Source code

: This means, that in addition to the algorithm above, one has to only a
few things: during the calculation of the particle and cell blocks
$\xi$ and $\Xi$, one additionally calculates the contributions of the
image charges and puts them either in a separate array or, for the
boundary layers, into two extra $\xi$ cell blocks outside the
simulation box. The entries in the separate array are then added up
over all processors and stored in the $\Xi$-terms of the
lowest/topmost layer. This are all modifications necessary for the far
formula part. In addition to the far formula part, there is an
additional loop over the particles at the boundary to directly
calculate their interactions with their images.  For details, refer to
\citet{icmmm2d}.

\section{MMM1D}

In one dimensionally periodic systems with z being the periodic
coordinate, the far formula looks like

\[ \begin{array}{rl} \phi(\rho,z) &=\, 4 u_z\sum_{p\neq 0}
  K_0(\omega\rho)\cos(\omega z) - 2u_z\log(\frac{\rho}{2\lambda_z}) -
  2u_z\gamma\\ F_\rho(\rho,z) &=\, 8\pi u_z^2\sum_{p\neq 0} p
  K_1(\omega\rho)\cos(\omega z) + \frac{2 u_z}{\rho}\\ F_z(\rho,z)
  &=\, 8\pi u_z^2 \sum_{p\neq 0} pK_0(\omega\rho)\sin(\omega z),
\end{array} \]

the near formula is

■ About this exercise ■
Above are the records; report each line in them that includes the word "over".

■ Result for this exercise ■
over all processors and stored in the $\Xi$-terms of the
additional loop over the particles at the boundary to directly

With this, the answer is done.